→ **How to complete this task**
If a line in the data below contains the word "reverse", copy it out.

→ **Data for the task**

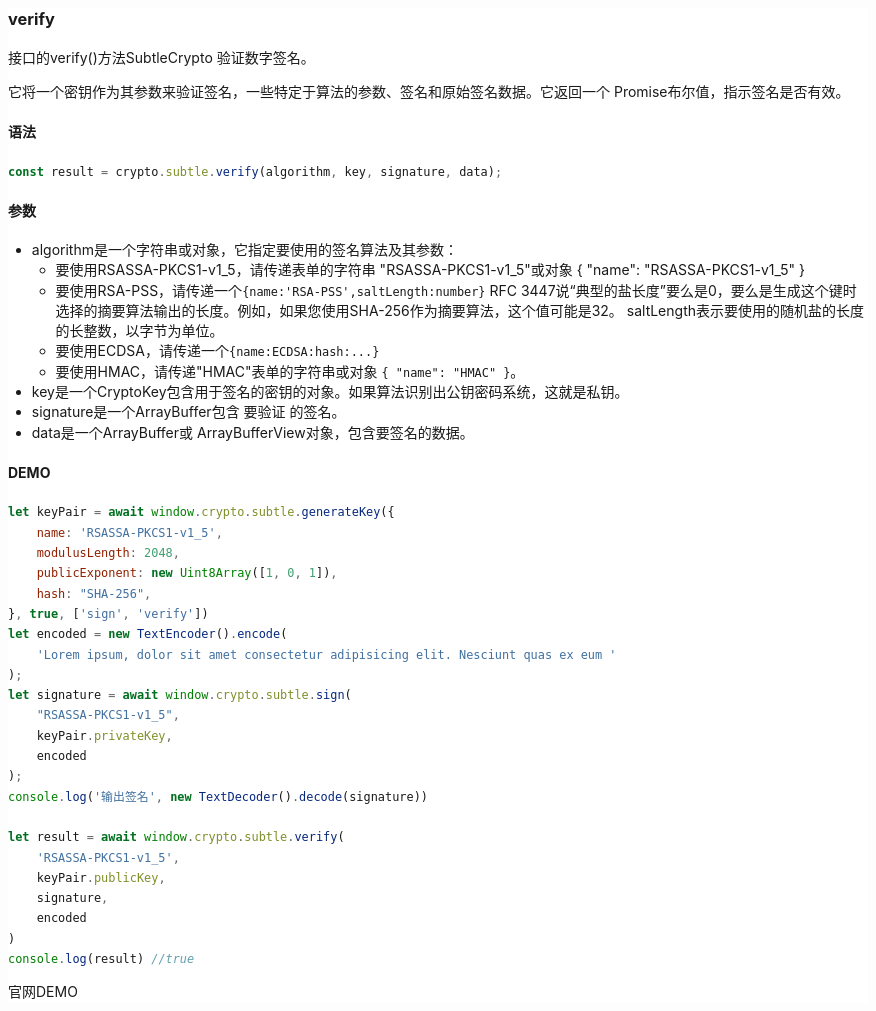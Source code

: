 ### verify

接口的verify()方法SubtleCrypto 验证数字签名。

它将一个密钥作为其参数来验证签名，一些特定于算法的参数、签名和原始签名数据。它返回一个 Promise布尔值，指示签名是否有效。

#### 语法

```javascript
const result = crypto.subtle.verify(algorithm, key, signature, data);
```

#### 参数

* algorithm是一个字符串或对象，它指定要使用的签名算法及其参数：
  + 要使用RSASSA-PKCS1-v1_5，请传递表单的字符串 "RSASSA-PKCS1-v1_5"或对象 { "name": "RSASSA-PKCS1-v1_5" }
  + 要使用RSA-PSS，请传递一个`{name:'RSA-PSS',saltLength:number}` RFC 3447说“典型的盐长度”要么是0，要么是生成这个键时选择的摘要算法输出的长度。例如，如果您使用SHA-256作为摘要算法，这个值可能是32。 saltLength表示要使用的随机盐的长度的长整数，以字节为单位。
  + 要使用ECDSA，请传递一个`{name:ECDSA:hash:...}`
  + 要使用HMAC，请传递"HMAC"表单的字符串或对象 `{ "name": "HMAC" }`。
* key是一个CryptoKey包含用于签名的密钥的对象。如果算法识别出公钥密码系统，这就是私钥。
* signature是一个ArrayBuffer包含 要验证 的签名。
* data是一个ArrayBuffer或 ArrayBufferView对象，包含要签名的数据。

#### DEMO

```javascript
let keyPair = await window.crypto.subtle.generateKey({
    name: 'RSASSA-PKCS1-v1_5',
    modulusLength: 2048,
    publicExponent: new Uint8Array([1, 0, 1]),
    hash: "SHA-256",
}, true, ['sign', 'verify'])
let encoded = new TextEncoder().encode(
    'Lorem ipsum, dolor sit amet consectetur adipisicing elit. Nesciunt quas ex eum '
);
let signature = await window.crypto.subtle.sign(
    "RSASSA-PKCS1-v1_5",
    keyPair.privateKey,
    encoded
);
console.log('输出签名', new TextDecoder().decode(signature))

let result = await window.crypto.subtle.verify(
    'RSASSA-PKCS1-v1_5',
    keyPair.publicKey,
    signature,
    encoded
)
console.log(result) //true
```

官网DEMO
<iframe src='https://mdn.github.io/dom-examples/web-crypto/sign-verify/index.html' height='800'></iframe>
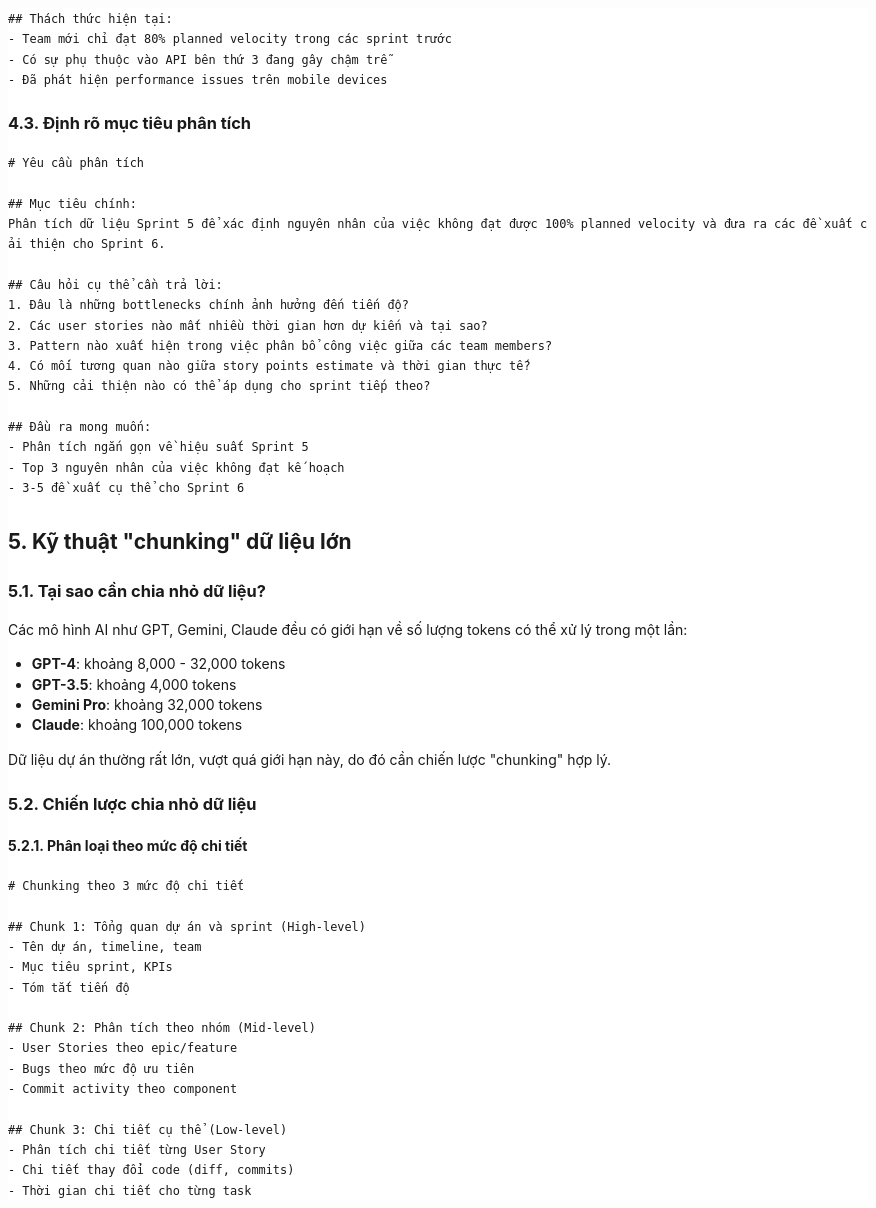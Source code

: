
 ```
## Thách thức hiện tại:
- Team mới chỉ đạt 80% planned velocity trong các sprint trước
- Có sự phụ thuộc vào API bên thứ 3 đang gây chậm trễ
- Đã phát hiện performance issues trên mobile devices
```

### 4.3. Định rõ mục tiêu phân tích

```
# Yêu cầu phân tích

## Mục tiêu chính:
Phân tích dữ liệu Sprint 5 để xác định nguyên nhân của việc không đạt được 100% planned velocity và đưa ra các đề xuất cải thiện cho Sprint 6.

## Câu hỏi cụ thể cần trả lời:
1. Đâu là những bottlenecks chính ảnh hưởng đến tiến độ?
2. Các user stories nào mất nhiều thời gian hơn dự kiến và tại sao?
3. Pattern nào xuất hiện trong việc phân bổ công việc giữa các team members?
4. Có mối tương quan nào giữa story points estimate và thời gian thực tế?
5. Những cải thiện nào có thể áp dụng cho sprint tiếp theo?

## Đầu ra mong muốn:
- Phân tích ngắn gọn về hiệu suất Sprint 5
- Top 3 nguyên nhân của việc không đạt kế hoạch
- 3-5 đề xuất cụ thể cho Sprint 6
```

## 5. Kỹ thuật "chunking" dữ liệu lớn

### 5.1. Tại sao cần chia nhỏ dữ liệu?

Các mô hình AI như GPT, Gemini, Claude đều có giới hạn về số lượng tokens có thể xử lý trong một lần:

- **GPT-4**: khoảng 8,000 - 32,000 tokens
- **GPT-3.5**: khoảng 4,000 tokens
- **Gemini Pro**: khoảng 32,000 tokens
- **Claude**: khoảng 100,000 tokens

Dữ liệu dự án thường rất lớn, vượt quá giới hạn này, do đó cần chiến lược "chunking" hợp lý.

### 5.2. Chiến lược chia nhỏ dữ liệu

#### 5.2.1. Phân loại theo mức độ chi tiết

```
# Chunking theo 3 mức độ chi tiết

## Chunk 1: Tổng quan dự án và sprint (High-level)
- Tên dự án, timeline, team
- Mục tiêu sprint, KPIs
- Tóm tắt tiến độ

## Chunk 2: Phân tích theo nhóm (Mid-level)
- User Stories theo epic/feature
- Bugs theo mức độ ưu tiên
- Commit activity theo component

## Chunk 3: Chi tiết cụ thể (Low-level)
- Phân tích chi tiết từng User Story
- Chi tiết thay đổi code (diff, commits)
- Thời gian chi tiết cho từng task
```
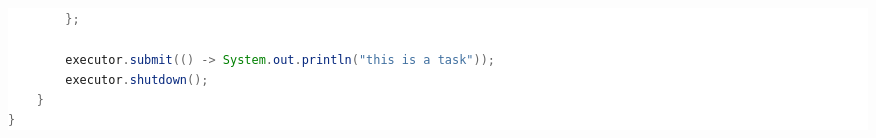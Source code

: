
 ```java
        };

        executor.submit(() -> System.out.println("this is a task"));
        executor.shutdown();
    }
}
```



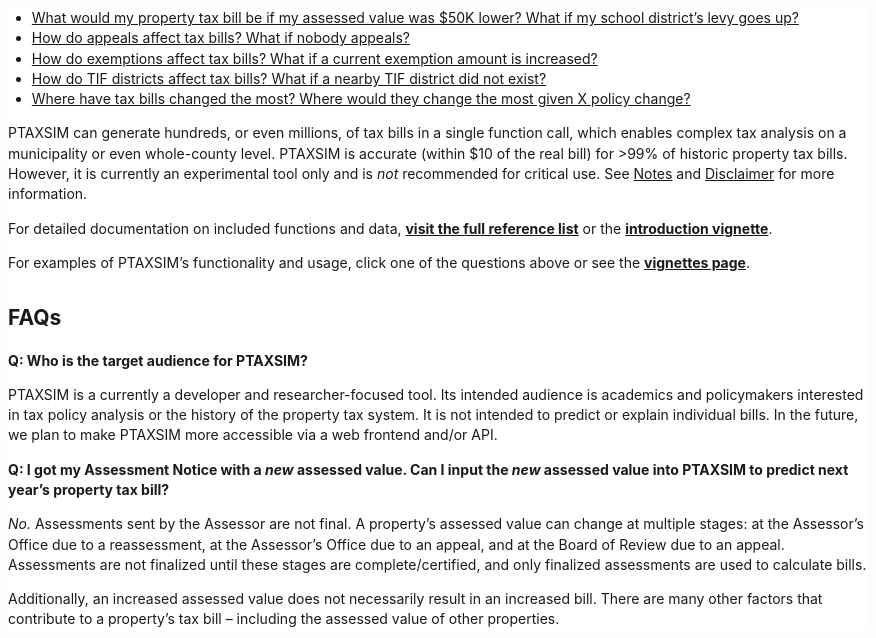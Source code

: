 - [What would my property tax bill be if my assessed value was \$50K
  lower? What if my school district’s levy goes
  up?](https://ccao-data.github.io/ptaxsim/articles/introduction.html)
- [How do appeals affect tax bills? What if nobody
  appeals?](https://ccao-data.github.io/ptaxsim/articles/appeals.html)
- [How do exemptions affect tax bills? What if a current exemption
  amount is
  increased?](https://ccao-data.github.io/ptaxsim/articles/exemptions.html)
- [How do TIF districts affect tax bills? What if a nearby TIF district
  did not
  exist?](https://ccao-data.github.io/ptaxsim/articles/tifs.html)
- [Where have tax bills changed the most? Where would they change the
  most given X policy
  change?](https://ccao-data.github.io/ptaxsim/articles/mapping.html)

PTAXSIM can generate hundreds, or even millions, of tax bills in a
single function call, which enables complex tax analysis on a
municipality or even whole-county level. PTAXSIM is accurate (within
\$10 of the real bill) for \>99% of historic property tax bills.
However, it is currently an experimental tool only and is *not*
recommended for critical use. See [Notes](#notes-and-caveats) and
[Disclaimer](#disclaimer) for more information.

For detailed documentation on included functions and data, [**visit the
full reference list**](https://ccao-data.github.io/ptaxsim/reference/)
or the [**introduction
vignette**](https://ccao-data.github.io/ptaxsim/articles/introduction.html).

For examples of PTAXSIM’s functionality and usage, click one of the
questions above or see the [**vignettes
page**](https://ccao-data.github.io/ptaxsim/articles/index.html).

## FAQs

**Q: Who is the target audience for PTAXSIM?**

PTAXSIM is a currently a developer and researcher-focused tool. Its
intended audience is academics and policymakers interested in tax policy
analysis or the history of the property tax system. It is not intended
to predict or explain individual bills. In the future, we plan to make
PTAXSIM more accessible via a web frontend and/or API.

**Q: I got my Assessment Notice with a *new* assessed value. Can I input
the *new* assessed value into PTAXSIM to predict next year’s property
tax bill?**

*No.* Assessments sent by the Assessor are not final. A property’s
assessed value can change at multiple stages: at the Assessor’s Office
due to a reassessment, at the Assessor’s Office due to an appeal, and at
the Board of Review due to an appeal. Assessments are not finalized
until these stages are complete/certified, and only finalized
assessments are used to calculate bills.

Additionally, an increased assessed value does not necessarily result in
an increased bill. There are many other factors that contribute to a
property’s tax bill – including the assessed value of other properties.
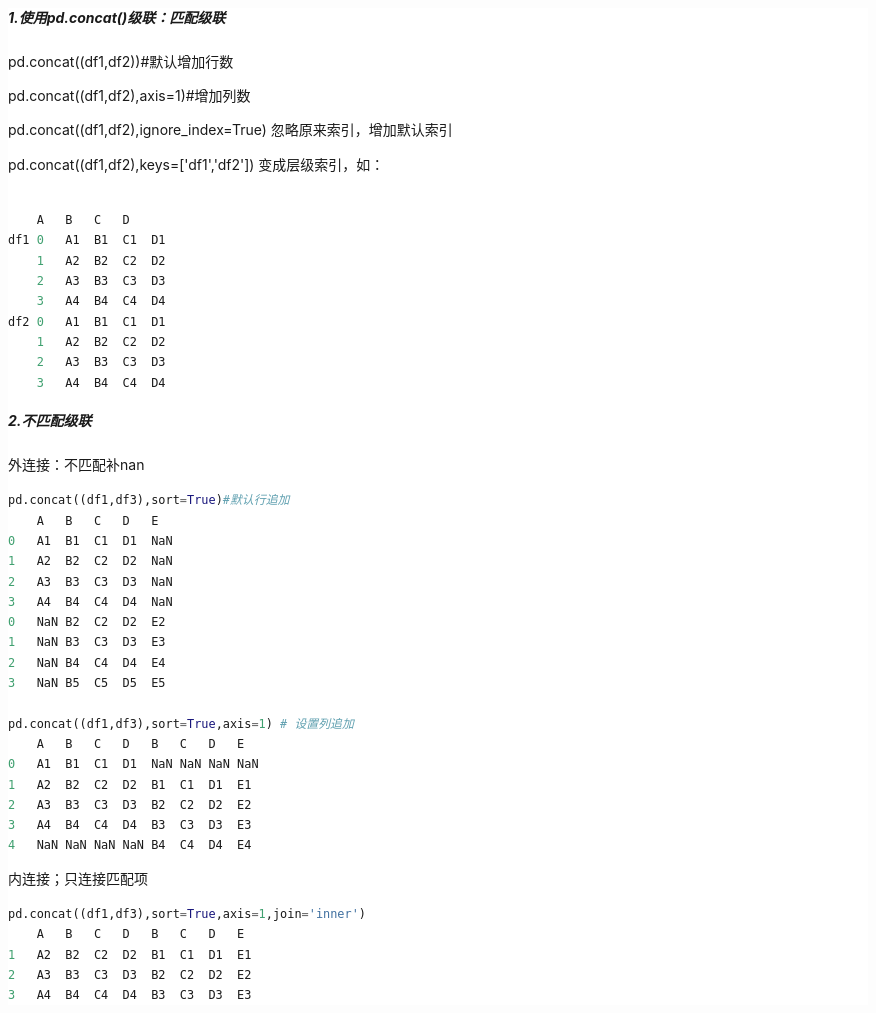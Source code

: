 ##### 1.使用pd.concat()级联：匹配级联

pd.concat((df1,df2))#默认增加行数

pd.concat((df1,df2),axis=1)#增加列数

pd.concat((df1,df2),ignore_index=True) 忽略原来索引，增加默认索引

pd.concat((df1,df2),keys=['df1','df2']) 变成层级索引，如：

```python

	A	B	C	D
df1	0	A1	B1	C1	D1
    1	A2	B2	C2	D2
    2	A3	B3	C3	D3
    3	A4	B4	C4	D4
df2	0	A1	B1	C1	D1
    1	A2	B2	C2	D2
    2	A3	B3	C3	D3
    3	A4	B4	C4	D4
```

##### 2.不匹配级联

外连接：不匹配补nan

```python
pd.concat((df1,df3),sort=True)#默认行追加
	A	B	C	D	E
0	A1	B1	C1	D1	NaN
1	A2	B2	C2	D2	NaN
2	A3	B3	C3	D3	NaN
3	A4	B4	C4	D4	NaN
0	NaN	B2	C2	D2	E2
1	NaN	B3	C3	D3	E3
2	NaN	B4	C4	D4	E4
3	NaN	B5	C5	D5	E5

pd.concat((df1,df3),sort=True,axis=1) # 设置列追加
	A	B	C	D	B	C	D	E
0	A1	B1	C1	D1	NaN	NaN	NaN	NaN
1	A2	B2	C2	D2	B1	C1	D1	E1
2	A3	B3	C3	D3	B2	C2	D2	E2
3	A4	B4	C4	D4	B3	C3	D3	E3
4	NaN	NaN	NaN	NaN	B4	C4	D4	E4
```

内连接；只连接匹配项

```python
pd.concat((df1,df3),sort=True,axis=1,join='inner')
	A	B	C	D	B	C	D	E
1	A2	B2	C2	D2	B1	C1	D1	E1
2	A3	B3	C3	D3	B2	C2	D2	E2
3	A4	B4	C4	D4	B3	C3	D3	E3
```
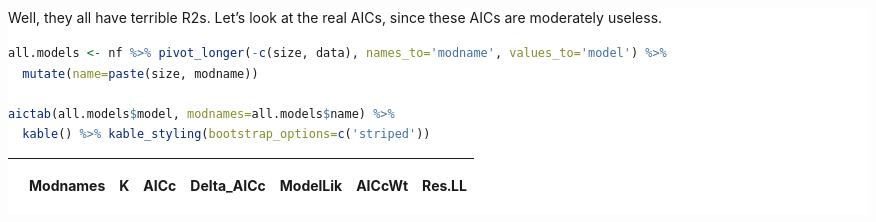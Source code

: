</table>

Well, they all have terrible R2s. Let’s look at the real AICs, since
these AICs are moderately useless.

``` r
all.models <- nf %>% pivot_longer(-c(size, data), names_to='modname', values_to='model') %>% 
  mutate(name=paste(size, modname))

aictab(all.models$model, modnames=all.models$name) %>% 
  kable() %>% kable_styling(bootstrap_options=c('striped'))
```

<table class="table table-striped" style="margin-left: auto; margin-right: auto;">

<thead>

<tr>

<th style="text-align:left;">

</th>

<th style="text-align:left;">

Modnames

</th>

<th style="text-align:right;">

K

</th>

<th style="text-align:right;">

AICc

</th>

<th style="text-align:right;">

Delta\_AICc

</th>

<th style="text-align:right;">

ModelLik

</th>

<th style="text-align:right;">

AICcWt

</th>

<th style="text-align:right;">

Res.LL

</th>
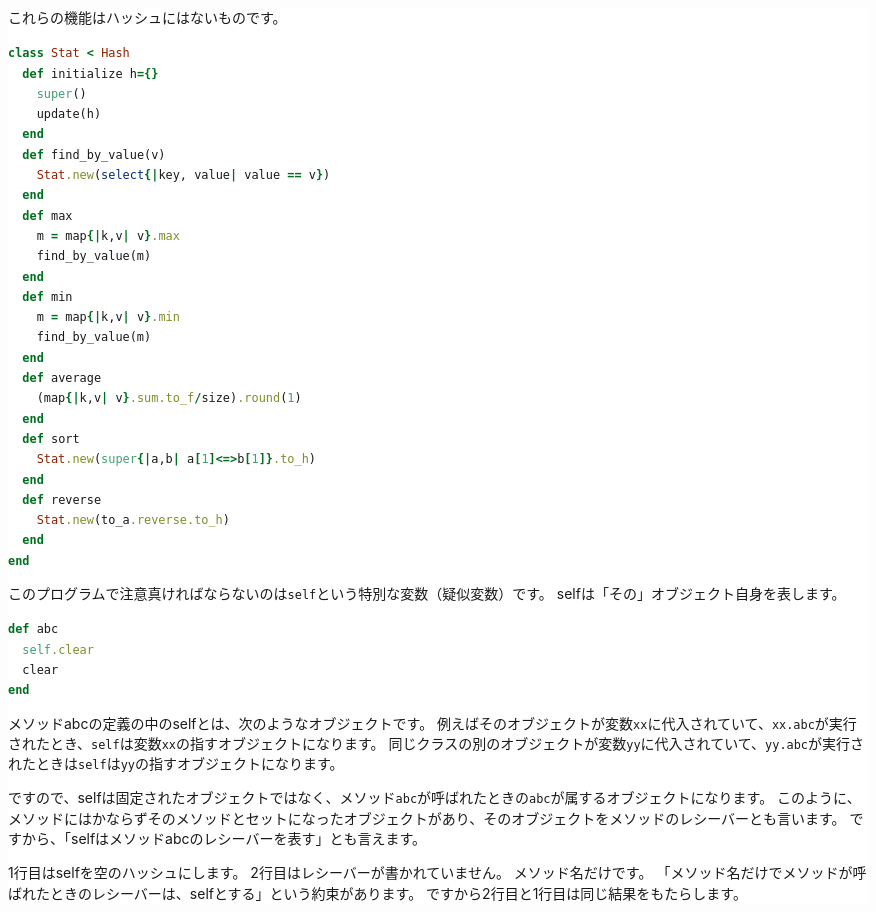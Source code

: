 これらの機能はハッシュにはないものです。

```ruby
class Stat < Hash
  def initialize h={}
    super()
    update(h)
  end
  def find_by_value(v)
    Stat.new(select{|key, value| value == v})
  end
  def max
    m = map{|k,v| v}.max
    find_by_value(m)
  end
  def min
    m = map{|k,v| v}.min
    find_by_value(m)
  end
  def average
    (map{|k,v| v}.sum.to_f/size).round(1)
  end
  def sort
    Stat.new(super{|a,b| a[1]<=>b[1]}.to_h)
  end
  def reverse
    Stat.new(to_a.reverse.to_h)
  end
end
```

このプログラムで注意真ければならないのは`self`という特別な変数（疑似変数）です。
selfは「その」オブジェクト自身を表します。

```ruby
def abc
  self.clear
  clear
end
```

メソッドabcの定義の中のselfとは、次のようなオブジェクトです。
例えばそのオブジェクトが変数`xx`に代入されていて、`xx.abc`が実行されたとき、`self`は変数`xx`の指すオブジェクトになります。
同じクラスの別のオブジェクトが変数`yy`に代入されていて、`yy.abc`が実行されたときは`self`は`yy`の指すオブジェクトになります。

ですので、selfは固定されたオブジェクトではなく、メソッド`abc`が呼ばれたときの`abc`が属するオブジェクトになります。
このように、メソッドにはかならずそのメソッドとセットになったオブジェクトがあり、そのオブジェクトをメソッドのレシーバーとも言います。
ですから、「selfはメソッドabcのレシーバーを表す」とも言えます。

1行目はselfを空のハッシュにします。
2行目はレシーバーが書かれていません。
メソッド名だけです。
「メソッド名だけでメソッドが呼ばれたときのレシーバーは、selfとする」という約束があります。
ですから2行目と1行目は同じ結果をもたらします。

→ **Your solution**
  def reverse
    Stat.new(to_a.reverse.to_h)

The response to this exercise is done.